Every line below that mentions the word "external" should be copied out.

**EXERCISE DATA:**
*****

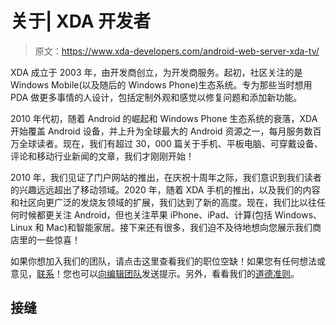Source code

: # 关于| XDA 开发者

> 原文：<https://www.xda-developers.com/android-web-server-xda-tv/>

XDA 成立于 2003 年，由开发商创立，为开发商服务。起初，社区关注的是 Windows Mobile(以及随后的 Windows Phone)生态系统。专为那些当时想用 PDA 做更多事情的人设计，包括定制外观和感觉以修复问题和添加新功能。

2010 年代初，随着 Android 的崛起和 Windows Phone 生态系统的衰落，XDA 开始覆盖 Android 设备，并上升为全球最大的 Android 资源之一，每月服务数百万全球读者。现在，我们有超过 30，000 篇关于手机、平板电脑、可穿戴设备、评论和移动行业新闻的文章，我们才刚刚开始！

2010 年，我们见证了门户网站的推出，在庆祝十周年之际，我们意识到我们读者的兴趣远远超出了移动领域。2020 年，随着 XDA 手机的推出，以及我们的内容和社区向更广泛的发烧友领域的扩展，我们达到了新的高度。现在，我们比以往任何时候都更关注 Android，但也关注苹果 iPhone、iPad、计算(包括 Windows、Linux 和 Mac)和智能家居。接下来还有很多，我们迫不及待地想向您展示我们商店里的一些惊喜！

如果你想加入我们的团队，请点击这里查看我们的职位空缺！如果您有任何想法或意见，[联系](/contact/)！您也可以[向编辑团队](/contact/#submit-story-tip)发送提示。另外，看看我们的[道德准则](/ethics-policy/)。

## 接缝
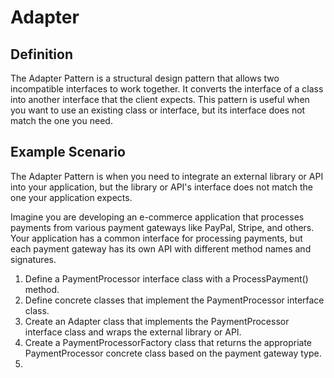 # Adapter

## Definition

The Adapter Pattern is a structural design pattern that allows two incompatible interfaces to work together. It converts the interface of a class into another interface that the client expects. This pattern is useful when you want to use an existing class or interface, but its interface does not match the one you need.

## Example Scenario

The Adapter Pattern is when you need to integrate an external library or API into your application, but the library or API's interface does not match the one your application expects.

Imagine you are developing an e-commerce application that processes payments from various payment gateways like PayPal, Stripe, and others. Your application has a common interface for processing payments, but each payment gateway has its own API with different method names and signatures.

1. Define a PaymentProcessor interface class with a ProcessPayment() method.
2. Define concrete classes that implement the PaymentProcessor interface class.
3. Create an Adapter class that implements the PaymentProcessor interface class and wraps the external library or API.
4. Create a PaymentProcessorFactory class that returns the appropriate PaymentProcessor concrete class based on the payment gateway type.
5. 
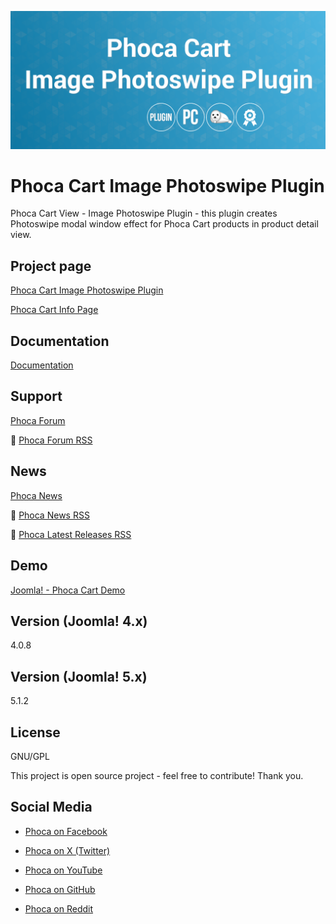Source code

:



![Phoca Cart Image Photoswipe Plugin](https://github.com/PhocaCz/PhocaCartImagePhotoswipePlugin/blob/main/image_photoswipe.png?raw=true)

# Phoca Cart Image Photoswipe Plugin



Phoca Cart View - Image Photoswipe Plugin - this plugin creates Photoswipe modal window effect for Phoca Cart products in product detail view.



## Project page

[Phoca Cart Image Photoswipe Plugin](https://www.phoca.cz/phocacart-extensions/2-plugins/114-phoca-cart-image-photoswipe-plugin)

[Phoca Cart Info Page](https://www.phoca.cz/project/phocacart-joomla-ecommerce)



## Documentation

[Documentation](https://www.phoca.cz/documentation/category/115-phoca-cart)





## Support

[Phoca Forum](https://www.phoca.cz/forum)

:bell: [Phoca Forum RSS](https://www.phoca.cz/forum/app.php/feed)



## News

[Phoca News](https://www.phoca.cz/news)

:bell: [Phoca News RSS](https://www.phoca.cz/news?format=feed&type=rss)

:bell: [Phoca Latest Releases RSS](https://www.phoca.cz/download/feed/111?format=feed&type=rss)



## Demo

[Joomla! - Phoca Cart Demo](https://www.phoca.cz/phocacartdemo/)



## Version (Joomla! 4.x)

4.0.8

## Version (Joomla! 5.x)

5.1.2



## License

GNU/GPL



This project is open source project - feel free to contribute! Thank you.



## Social Media

- [Phoca on Facebook](https://www.facebook.com/Phoca.cz)

- [Phoca on X (Twitter)](https://twitter.com/PhocaCz)

- [Phoca on YouTube](https://www.youtube.com/user/phocavideos)

- [Phoca on GitHub](https://github.com/PhocaCz)

- [Phoca on Reddit](https://www.reddit.com/user/PhocaCz)
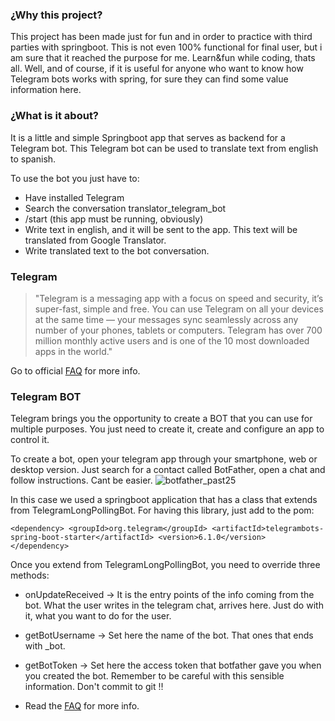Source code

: ### ¿Why this project?

This project has been made just for fun and in order to practice with third parties with springboot. This is not even 100% functional for final user, but i am sure that it reached the purpose for me. Learn&fun while coding, thats all. Well, and of course, if it is useful for anyone who want to know how Telegram bots works with spring, for sure they can find some value information here.

### ¿What is it about?

It is a little and simple Springboot app that serves as backend for a Telegram bot. This Telegram bot can be used to translate text from english to spanish.

To use the bot you just have to:

- Have installed Telegram
- Search the conversation translator_telegram_bot
- /start (this app must be running, obviously)
- Write text in english, and it will be sent to the app. This text will be translated from Google Translator.
- Write translated text to the bot conversation.

### Telegram

> "Telegram is a messaging app with a focus on speed and security, it’s super-fast, simple and free. You can use Telegram on all your devices at the same time — your messages sync seamlessly across any number of your phones, tablets or computers. Telegram has over 700 million monthly active users and is one of the 10 most downloaded apps in the world."

Go to official [FAQ](https://telegram.org/faq#q-what-is-telegram-what-do-i-do-here) for more info.


### Telegram BOT

Telegram brings you the opportunity to create a BOT that you can use for multiple purposes. You just need to create it, create and configure an app to control it.

To create a bot, open your telegram app through your smartphone, web or desktop version. Just search for a contact called BotFather, open a chat and follow instructions. Cant be easier.
![botfather_past25](https://user-images.githubusercontent.com/64311948/182045351-1b4b8ea2-9bfd-472b-9cf9-90e1c74c4c33.png)

In this case we used a springboot application that has a class that extends from TelegramLongPollingBot. For having this library, just add to the pom:

`
<dependency>
    <groupId>org.telegram</groupId>
    <artifactId>telegrambots-spring-boot-starter</artifactId>
    <version>6.1.0</version>
</dependency>
`

Once you extend from TelegramLongPollingBot, you need to override three methods:

- onUpdateReceived -> It is the entry points of the info coming from the bot. What the user writes in the telegram chat, arrives here. Just do with it, what you want to do for the user.
- getBotUsername -> Set here the name of the bot. That ones that ends with _bot.
- getBotToken -> Set here the access token that botfather gave you when you created the bot. Remember to be careful with this sensible information. Don't commit to git :bangbang: 

- Read the [FAQ](https://telegram.org/faq#q-how-do-i-create-a-bot) for more info.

*****

**REPLY:**
The Adapter Pattern is when you need to integrate an external library or API into your application, but the library or API's interface does not match the one your application expects.
3. Create an Adapter class that implements the PaymentProcessor interface class and wraps the external library or API.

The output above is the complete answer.